Дверь… дверь… в смятении подумала Ласточка и вцепилась в смуглое плечо зубами.
Где же… ты… шлялся…
Загрохотало железо, стекла на пол забытая кольчуга, узкая ласточкина кровать скрипела чаячьим голосом.
Запах луга, запах речного берега… Аир, мята, чабрец, душица… солнце дробилось под веками на яркие осколки, слепило закрытые глаза.
Где же…ты…
Аирная горечь плыла по комнате. Свалилось с лавки ведро, вода разлетелась колкими ледяными брызгами.
Кай всхлипнул и шепотом позвал ее по имени.
Глава 17
— Кай, мне тяжело. — Задохнувшись, она кое-как сгребла каевы сырые волосы с лица. — И мокро.
— М-м-м…
— Кай, пусти. Слезь с меня. Надо перестелить.
Он громко сопел ей в ухо и двигаться не собирался. Ворча, Ласточка зашевелилась, перевалила тяжеленное тело на бок, и Кай с грохотом рухнул с кровати.
— Э-э! — возмущенный вопль.
Она села — и чуть не опрокинулась обратно. Комната сделала полный поворот.
Кай вскочил, поскользнулся, крепко чертыхнулся, ухватившись за спинку. Вода на полу замерзла ледяной дорожкой.
Мокрые пятна на платье мгновенно остыли, холодя живот и ноги. На груди шнуровка оказалась разорвана.
— Эй, погоди! — Кай, сунувшийся было в постель, был остановлен выдернутой простыней. — Я не собираюсь валяться на мокром.
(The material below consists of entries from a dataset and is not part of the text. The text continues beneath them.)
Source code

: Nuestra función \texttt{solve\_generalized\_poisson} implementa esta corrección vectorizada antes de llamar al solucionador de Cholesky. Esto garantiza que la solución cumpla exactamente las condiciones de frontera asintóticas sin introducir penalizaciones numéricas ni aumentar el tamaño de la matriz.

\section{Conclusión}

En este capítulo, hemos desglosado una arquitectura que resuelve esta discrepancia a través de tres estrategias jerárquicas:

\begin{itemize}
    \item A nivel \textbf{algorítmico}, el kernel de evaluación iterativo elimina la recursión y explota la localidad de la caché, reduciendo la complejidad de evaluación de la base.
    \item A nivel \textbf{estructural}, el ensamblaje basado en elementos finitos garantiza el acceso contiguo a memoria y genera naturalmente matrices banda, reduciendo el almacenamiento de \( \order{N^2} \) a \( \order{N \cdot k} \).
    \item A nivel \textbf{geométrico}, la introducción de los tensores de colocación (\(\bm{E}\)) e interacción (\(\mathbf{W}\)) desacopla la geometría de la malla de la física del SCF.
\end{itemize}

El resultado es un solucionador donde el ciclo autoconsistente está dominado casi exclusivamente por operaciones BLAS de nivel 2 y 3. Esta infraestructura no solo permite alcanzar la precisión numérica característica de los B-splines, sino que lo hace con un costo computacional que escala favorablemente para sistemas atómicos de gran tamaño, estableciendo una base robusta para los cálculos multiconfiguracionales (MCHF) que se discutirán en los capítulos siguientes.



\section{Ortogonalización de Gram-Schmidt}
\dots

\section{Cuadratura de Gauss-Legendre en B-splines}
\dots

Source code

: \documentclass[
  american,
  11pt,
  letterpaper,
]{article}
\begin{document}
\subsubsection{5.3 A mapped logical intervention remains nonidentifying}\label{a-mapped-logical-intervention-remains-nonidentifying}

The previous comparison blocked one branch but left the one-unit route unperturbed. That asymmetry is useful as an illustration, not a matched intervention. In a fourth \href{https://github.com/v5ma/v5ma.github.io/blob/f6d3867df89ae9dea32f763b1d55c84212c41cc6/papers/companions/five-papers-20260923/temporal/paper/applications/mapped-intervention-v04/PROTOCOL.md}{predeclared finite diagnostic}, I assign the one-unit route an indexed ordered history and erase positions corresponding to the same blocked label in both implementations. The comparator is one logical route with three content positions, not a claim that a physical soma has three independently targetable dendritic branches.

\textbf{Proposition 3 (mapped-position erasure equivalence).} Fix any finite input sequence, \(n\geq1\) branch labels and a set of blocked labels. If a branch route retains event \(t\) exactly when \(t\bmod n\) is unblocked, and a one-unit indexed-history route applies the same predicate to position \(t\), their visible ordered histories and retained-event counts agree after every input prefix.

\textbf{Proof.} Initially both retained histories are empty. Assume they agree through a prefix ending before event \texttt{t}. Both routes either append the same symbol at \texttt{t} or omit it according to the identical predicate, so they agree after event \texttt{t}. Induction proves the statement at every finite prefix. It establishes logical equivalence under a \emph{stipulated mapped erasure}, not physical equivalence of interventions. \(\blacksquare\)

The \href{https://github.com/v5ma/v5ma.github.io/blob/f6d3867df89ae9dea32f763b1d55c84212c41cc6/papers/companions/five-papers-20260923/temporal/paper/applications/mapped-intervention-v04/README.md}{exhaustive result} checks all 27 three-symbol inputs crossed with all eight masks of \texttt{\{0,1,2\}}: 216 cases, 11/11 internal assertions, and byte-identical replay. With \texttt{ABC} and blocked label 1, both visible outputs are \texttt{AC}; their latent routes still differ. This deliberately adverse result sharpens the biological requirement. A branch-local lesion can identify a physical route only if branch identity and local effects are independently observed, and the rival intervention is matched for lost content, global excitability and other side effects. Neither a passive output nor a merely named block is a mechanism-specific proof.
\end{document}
Достань из сундука чистое белье.
Кай пошлепал к сундуку, поджимая пальцы на ледяных кляксах. Ласточка, бурча под нос, перестлала постель, перевернула подушку, бросила в угол испятнанное мокрым белье.
— Платье порвал все-таки, — разворчалась она. — С мясом выдрал.
— Ну, не сердись. Почти ведь незаметно. — Кай пригладил лоскут, заглянул в лицо. В глазах его не было и тени раскаяния. — Давай его вообще снимем.
— Осторожно!
Он сдернул платье одним движением, вместе с нижней сорочкой, чуть не оторвав Ласточке голову. В отместку Ласточка сильно толкнула его в грудь, Кай с хохотом повалился на постель. Попытался затащить ее следом, но она вырвала руку и, оскальзываясь на тающих лужах, пошла запирать дверь. Мимоходом заглянула в бадью — там белесо светился ледяной горб, а сама бадья расселась и треснула. Ой, что тут будет, когда этот оковалок растает!
— Поздно спохватилась! — рассмеялся Кай. — Невинность уже убежала!